From Mason Locke Weems
Fredricksbg May. 18. 1820
Very Honord & Esteemd Sir
I send by the stage a copy of what the Critics in these things call “A very interesting history of the Great French War”1—in all its ramifications, I presume, of numbers, moods, Cases &c &c! This Copy belongs to your modest & worthy Son P. Todd Esqr who subscribd to me for it, last winter. I can’t conclude without adding my fond hopes that Doctr. Hunter2 has had the honor to amuse yourself & very Amiable Lady, this Inclement Spring, with the welcome flowers of his finely colouring fancy. You know I dont pretend to talk or write much before you, save to get ideas & information but I must needs say of this same Doctr. Hunter, that I know no luxury beyond that of reposing myself, when weary, on some refreshing green under trees made vocal by Natures Songsters & her rustling gales, and perusing his Enchanting pages.
On returning home I found after a long search, the letter you did me the honor to write to me relative to Marion.3 I thank you much for it. We are about to Steriotype that little Vol. I am preparing a little affair that I hope will divert you—[“]against Dueling”4—with Caricatures that wd not dishonor, Bunbury or even Hogarth5—all American. Wishing that you & yr Excellent Partner may, e’er long, gaze with extacy on the “Sacred Group” of Infant Angels dulce rident, dulce loquent,6 in the pleasant halls of Montpelier, I remain Most Esteemed Sir Yours,
M L Weems
The bundle too late for this Stage, but left at the Stage Office.
RC (DLC). Docketed by JM.
1. Edward Baines, Baine’s History of the Late War, between the United States and Great Britain: With a Critical Appendix, &c. by Ebenezer Harlow Cummins (Baltimore, 1820; Shoemaker 186).
2. For Henry Hunter, see Weems to JM, 22 Jan. 1819, PJM-RS description begins David B. Mattern et al., eds., The Papers of James Madison: Retirement Series (2 vols. to date; Charlottesville, Va., 2009–). description ends 1:404 and n. 3.
4. Mason Locke Weems, God’s Revenge against Duelling, or, The Duellists Looking Glass … (Georgetown, D.C., 1820; Shoemaker 4233).
5. Henry William Bunbury (1750–1811) was an English amateur artist and caricaturist. William Hogarth (1697–1764) was an English artist best known for his satirical engravings of contemporary life.
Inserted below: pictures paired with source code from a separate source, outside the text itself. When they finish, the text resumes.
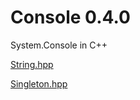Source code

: # Console 0.4.0

System.Console in C++

[String.hpp](https://github.com/CodeMouse179/String)

[Singleton.hpp](https://github.com/CodeMouse179/Singleton)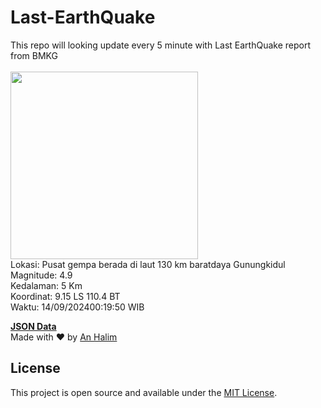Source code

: # Last-EarthQuake
This repo will looking update every 5 minute with Last EarthQuake report from BMKG
<br>
<br>
<img src="https://static.bmkg.go.id/20240914001950.mmi.jpg" width="300"/>
<br>
Lokasi: Pusat gempa berada di laut 130 km baratdaya Gunungkidul <br>
Magnitude: 4.9 <br>
Kedalaman: 5 Km <br>
Koordinat: 9.15 LS 110.4 BT <br>
Waktu: 14/09/202400:19:50 WIB <br>

<a href="./data/data.json">**JSON Data**</a>
<br>
Made with ❤️ by <a href="https://github.com/an-halim">An Halim</a>
## License

This project is open source and available under the [MIT License](LICENSE).
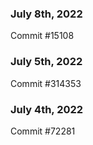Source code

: ### July 8th, 2022

Commit #15108

### July 5th, 2022

Commit #314353


### July 4th, 2022

Commit #72281
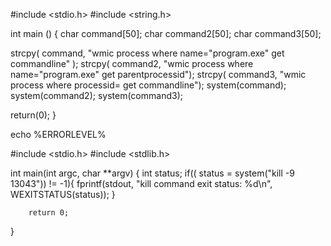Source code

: 


#include <stdio.h>
#include <string.h>

int main () {
   char command[50];
   char command2[50];
   char command3[50];

   strcpy( command, "wmic process where name="program.exe" get commandline" );
   strcpy( command2, "wmic process where name="program.exe" get parentprocessid");
   strcpy( command3, "wmic process where processid=<id number from previous command> get commandline");
   system(command);
   system(command2);
   system(command3);

   return(0);
} 


echo %ERRORLEVEL%




#include <stdio.h>
#include <stdlib.h>


int main(int argc, char **argv)
{
        int status;
        if(( status = system("kill -9 13043")) != -1){
                fprintf(stdout, "kill command exit status: %d\n", WEXITSTATUS(status));
        }

        return 0;
}










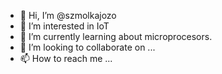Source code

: - 👋 Hi, I’m @szmolkajozo
- 👀 I’m interested in IoT
- 🌱 I’m currently learning about microprocesors.
- 💞️ I’m looking to collaborate on ...
- 📫 How to reach me ...

<!---
szmolkajozo/szmolkajozo is a ✨ special ✨ repository because its `README.md` (this file) appears on your GitHub profile.
You can click the Preview link to take a look at your changes.
--->
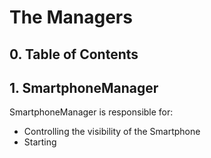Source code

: # The Managers
## 0. Table of Contents

## 1. SmartphoneManager
SmartphoneManager is responsible for:
 - Controlling the visibility of the Smartphone
 - Starting 
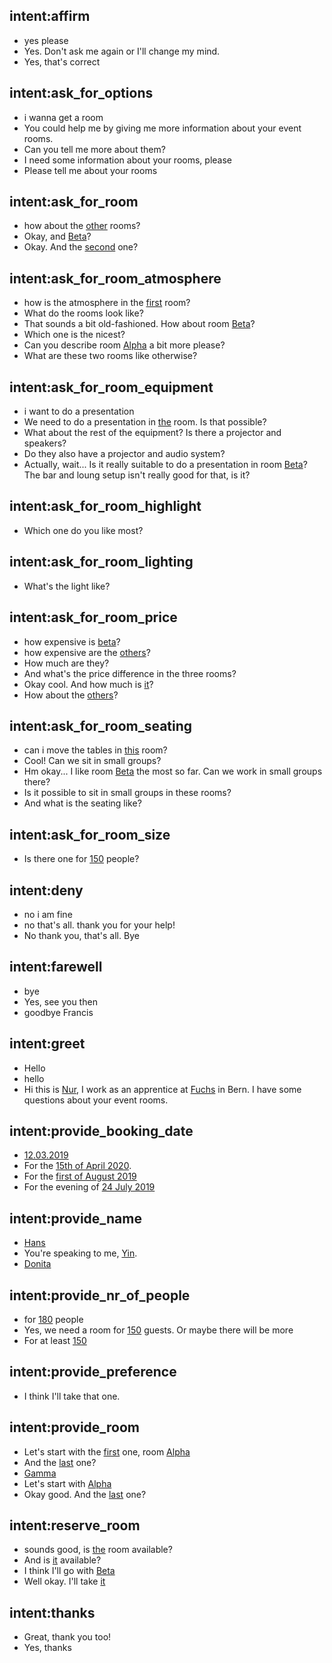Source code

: ## intent:affirm
- yes please
- Yes. Don't ask me again or I'll change my mind.
- Yes, that's correct

## intent:ask_for_options
- i wanna get a room
- You could help me by giving me more information about your event rooms.
- Can you tell me more about them?
- I need some information about your rooms, please
- Please tell me about your rooms

## intent:ask_for_room
- how about the [other](room) rooms?
- Okay, and [Beta](room)?
- Okay. And the [second](room) one?

## intent:ask_for_room_atmosphere
- how is the atmosphere in the [first](room) room?
- What do the rooms look like?
- That sounds a bit old-fashioned. How about room [Beta](room)?
- Which one is the nicest?
- Can you describe room [Alpha](room) a bit more please?
- What are these two rooms like otherwise?

## intent:ask_for_room_equipment
- i want to do a presentation
- We need to do a presentation in [the](room) room. Is that possible?
- What about the rest of the equipment? Is there a projector and speakers?
- Do they also have a projector and audio system?
- Actually, wait... Is it really suitable to do a presentation in room [Beta](room)? The bar and loung setup isn't really good for that, is it?

## intent:ask_for_room_highlight
- Which one do you like most?

## intent:ask_for_room_lighting
- What's the light like?

## intent:ask_for_room_price
- how expensive is [beta](room)?
- how expensive are the [others](room)?
- How much are they?
- And what's the price difference in the three rooms?
- Okay cool. And how much is [it](room)?
- How about the [others](room)?

## intent:ask_for_room_seating
- can i move the tables in [this](room) room?
- Cool! Can we sit in small groups?
- Hm okay... I like room [Beta](room) the most so far. Can we work in small groups there?
- Is it possible to sit in small groups in these rooms?
- And what is the seating like?

## intent:ask_for_room_size
- Is there one for [150](nr_of_people) people?

## intent:deny
- no i am fine
- no that's all. thank you for your help!
- No thank you, that's all. Bye

## intent:farewell
- bye
- Yes, see you then
- goodbye Francis

## intent:greet
- Hello
- hello
- Hi this is [Nur](name), I work as an apprentice at [Fuchs](company) in Bern. I have some questions about your event rooms.

## intent:provide_booking_date
- [12.03.2019](date)
- For the [15th of April 2020](date).
- For the [first of August 2019](date)
- For the evening of [24 July 2019](date)

## intent:provide_name
- [Hans](name)
- You're speaking to me, [Yin](name).
- [Donita](name)

## intent:provide_nr_of_people
- for [180](nr_of_people) people
- Yes, we need a room for [150](nr_of_people) guests. Or maybe there will be more
- For at least [150](nr_of_people)

## intent:provide_preference
- I think I'll take that one.

## intent:provide_room
- Let's start with the [first](room) one, room [Alpha](room)
- And the [last](room) one?
- [Gamma](room)
- Let's start with [Alpha](room)
- Okay good. And the [last](room) one?

## intent:reserve_room
- sounds good, is [the](room) room available?
- And is [it](room) available?
- I think I'll go with [Beta](room)
- Well okay. I'll take [it](room)

## intent:thanks
- Great, thank you too!
- Yes, thanks
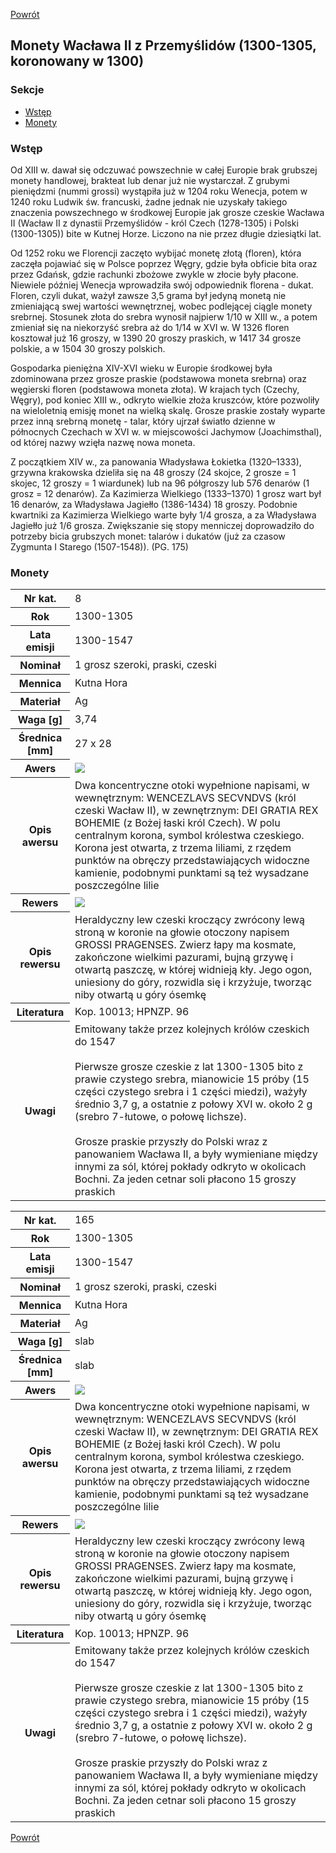 [Powrót](../)


## Monety Wacława II z Przemyślidów (1300-1305, koronowany w 1300)

### Sekcje
- [Wstęp](#m1)
- [Monety](#m2)


<a id='m1'></a>
### Wstęp
Od XIII w. dawał się odczuwać powszechnie w całej Europie brak grubszej monety handlowej, brakteat lub denar już nie wystarczał. Z grubymi pieniędzmi (nummi grossi) wystąpiła już w 1204 roku Wenecja, potem w 1240 roku Ludwik św. francuski, żadne jednak nie uzyskały takiego znaczenia powszechnego w środkowej Europie jak grosze czeskie Wacława II (Wacław II z dynastii Przemyślidów - król Czech (1278-1305) i Polski (1300-1305)) bite w Kutnej Horze. Liczono na nie przez długie dziesiątki lat. 

Od 1252 roku we Florencji zaczęto wybijać monetę złotą (floren), która zaczęła pojawiać się w Polsce poprzez Węgry, gdzie była obficie bita oraz przez Gdańsk, gdzie rachunki zbożowe zwykle w złocie były płacone. Niewiele później Wenecja wprowadziła swój odpowiednik florena - dukat. Floren, czyli dukat, ważył zawsze 3,5 grama był jedyną monetą nie zmieniającą swej wartości wewnętrznej, wobec podlejącej ciągle monety srebrnej. Stosunek złota do srebra wynosił najpierw 1/10 w XIII w., a potem zmieniał się  na niekorzyść srebra aż do 1/14 w XVI w. W 1326 floren kosztował już 16 groszy, w 1390 20 groszy praskich, w 1417 34 grosze polskie, a w 1504 30 groszy polskich. 

Gospodarka pieniężna XIV-XVI wieku w Europie środkowej była zdominowana przez grosze praskie (podstawowa moneta srebrna) oraz węgierski floren (podstawowa moneta złota). W krajach tych (Czechy, Węgry), pod koniec XIII w., odkryto wielkie złoża kruszców, które pozwoliły na wieloletnią emisję monet na wielką skalę. Grosze praskie zostały wyparte przez inną srebrną monetę - talar, który ujrzał światło dzienne w północnych Czechach w XVI w. w miejscowości Jachymow (Joachimsthal), od której nazwy wzięła nazwę nowa moneta.

Z początkiem XIV w., za panowania Władysława Łokietka (1320–1333), grzywna krakowska dzieliła się na 48 groszy (24 skojce, 2 grosze = 1 skojec, 12 groszy = 1 wiardunek) lub na 96 półgroszy lub 576 denarów (1 grosz = 12 denarów). Za Kazimierza Wielkiego (1333–1370) 1 grosz wart był 16 denarów, za Władysława Jagiełło (1386-1434) 18 groszy. Podobnie kwartniki za Kazimierza Wielkiego warte były 1/4 grosza, a za Władysława Jagiełło już 1/6 grosza. Zwiększanie się stopy menniczej doprowadziło do potrzeby bicia grubszych monet: talarów i dukatów (już za czasow Zygmunta I Starego (1507-1548)). (PG. 175)


<a id='m2'></a>
### Monety
<table class="center">
  <tr>
    <th>Nr kat.</th>
    <td>8</td>
  </tr>
  <tr>
    <th>Rok</th>
    <td>1300-1305</td>
  </tr>
  <tr>
    <th>Lata emisji</th>
    <td>1300-1547</td>
  </tr>
  <tr>
    <th>Nominał</th>
    <td>1 grosz szeroki, praski, czeski</td>
  </tr>
  <tr>
    <th>Mennica</th>
    <td>Kutna Hora</td>
  </tr>
  <tr>
    <th>Materiał</th>
    <td>Ag</td>
  </tr>
  <tr>
    <th>Waga [g]</th>
    <td>3,74</td>
  </tr>
  <tr>
    <th>Średnica [mm]</th>
    <td>27 x 28</td>
  </tr>
  <tr>
    <th>Awers</th>
    <td><img src="images/0008 - 1300-1305 - grosz praski - Waclaw II - awers.jpg"/></td>
  </tr>
  <tr>
    <th>Opis awersu</th>
    <td>Dwa koncentryczne otoki wypełnione napisami, w wewnętrznym: WENCEZLAVS SECVNDVS (król czeski Wacław II), w zewnętrznym: DEI GRATIA REX BOHEMIE (z Bożej łaski król Czech). W polu centralnym korona, symbol królestwa czeskiego. Korona jest otwarta, z trzema liliami, z rzędem punktów na obręczy przedstawiających widoczne kamienie, podobnymi punktami są też wysadzane poszczególne lilie</td>
  </tr>
  <tr>
    <th>Rewers</th>
    <td><img src="images/0008 - 1300-1305 - grosz praski - Waclaw II - rewers.jpg"/></td>
  </tr>
  <tr>
    <th>Opis rewersu</th>
    <td>Heraldyczny lew czeski kroczący zwrócony lewą stroną w koronie na głowie otoczony napisem GROSSI PRAGENSES. Zwierz łapy ma kosmate, zakończone wielkimi pazurami, bujną grzywę i otwartą paszczę, w której widnieją kły. Jego ogon, uniesiony do góry, rozwidla się i krzyżuje, tworząc niby otwartą u góry ósemkę</td>
  </tr>
  <tr>
    <th>Literatura</th>
    <td>Kop. 10013; HPNZP. 96</td>
  </tr>
  <tr>
    <th>Uwagi</th>
    <td>Emitowany także przez kolejnych królów czeskich do 1547<br /><br />Pierwsze grosze czeskie z lat 1300-1305 bito z prawie czystego srebra, mianowicie 15 próby (15 części czystego srebra i 1 części miedzi), ważyły średnio 3,7 g, a ostatnie z połowy XVI w. około 2 g (srebro 7-łutowe, o połowę lichsze).<br /><br />Grosze praskie przyszły do Polski wraz z panowaniem Wacława II, a były wymieniane między innymi za sól, której pokłady odkryto w okolicach Bochni. Za jeden cetnar soli płacono 15 groszy praskich</td>
  </tr>
</table>

<table class="center">
  <tr>
    <th>Nr kat.</th>
    <td>165</td>
  </tr>
  <tr>
    <th>Rok</th>
    <td>1300-1305</td>
  </tr>
  <tr>
    <th>Lata emisji</th>
    <td>1300-1547</td>
  </tr>
  <tr>
    <th>Nominał</th>
    <td>1 grosz szeroki, praski, czeski</td>
  </tr>
  <tr>
    <th>Mennica</th>
    <td>Kutna Hora</td>
  </tr>
  <tr>
    <th>Materiał</th>
    <td>Ag</td>
  </tr>
  <tr>
    <th>Waga [g]</th>
    <td>slab</td>
  </tr>
  <tr>
    <th>Średnica [mm]</th>
    <td>slab</td>
  </tr>
  <tr>
    <th>Awers</th>
    <td><img src="images/0165 - 1300-1305 - grosz praski - Waclaw II - awers.jpg"/></td>
  </tr>
  <tr>
    <th>Opis awersu</th>
    <td>Dwa koncentryczne otoki wypełnione napisami, w wewnętrznym: WENCEZLAVS SECVNDVS (król czeski Wacław II), w zewnętrznym: DEI GRATIA REX BOHEMIE (z Bożej łaski król Czech). W polu centralnym korona, symbol królestwa czeskiego. Korona jest otwarta, z trzema liliami, z rzędem punktów na obręczy przedstawiających widoczne kamienie, podobnymi punktami są też wysadzane poszczególne lilie</td>
  </tr>
  <tr>
    <th>Rewers</th>
    <td><img src="images/0165 - 1300-1305 - grosz praski - Waclaw II - rewers.jpg"/></td>
  </tr>
  <tr>
    <th>Opis rewersu</th>
    <td>Heraldyczny lew czeski kroczący zwrócony lewą stroną w koronie na głowie otoczony napisem GROSSI PRAGENSES. Zwierz łapy ma kosmate, zakończone wielkimi pazurami, bujną grzywę i otwartą paszczę, w której widnieją kły. Jego ogon, uniesiony do góry, rozwidla się i krzyżuje, tworząc niby otwartą u góry ósemkę</td>
  </tr>
  <tr>
    <th>Literatura</th>
    <td>Kop. 10013; HPNZP. 96</td>
  </tr>
  <tr>
    <th>Uwagi</th>
    <td>Emitowany także przez kolejnych królów czeskich do 1547<br /><br />Pierwsze grosze czeskie z lat 1300-1305 bito z prawie czystego srebra, mianowicie 15 próby (15 części czystego srebra i 1 części miedzi), ważyły średnio 3,7 g, a ostatnie z połowy XVI w. około 2 g (srebro 7-łutowe, o połowę lichsze).<br /><br />Grosze praskie przyszły do Polski wraz z panowaniem Wacława II, a były wymieniane między innymi za sól, której pokłady odkryto w okolicach Bochni. Za jeden cetnar soli płacono 15 groszy praskich</td>
  </tr>
</table>


[Powrót](../)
6. Dulce rident, dulce loquent: sweetly smiling, sweetly speaking. Weems refers here to the last two lines of an ode of Horace: “dulce ridentem Lalagen amabo, dulce loquentem” (“I will love my sweetly laughing, sweetly prattling Lalage”). Weems may have chosen this allusion to flatter JM, since the moral of the ode is that “from the Righteous Man even the Wild Beasts Run away” (Hor., Odes 1.22.23–24 [Horace: Odes and Epodes, Loeb Classical Library (1978 reprint), 64–65]).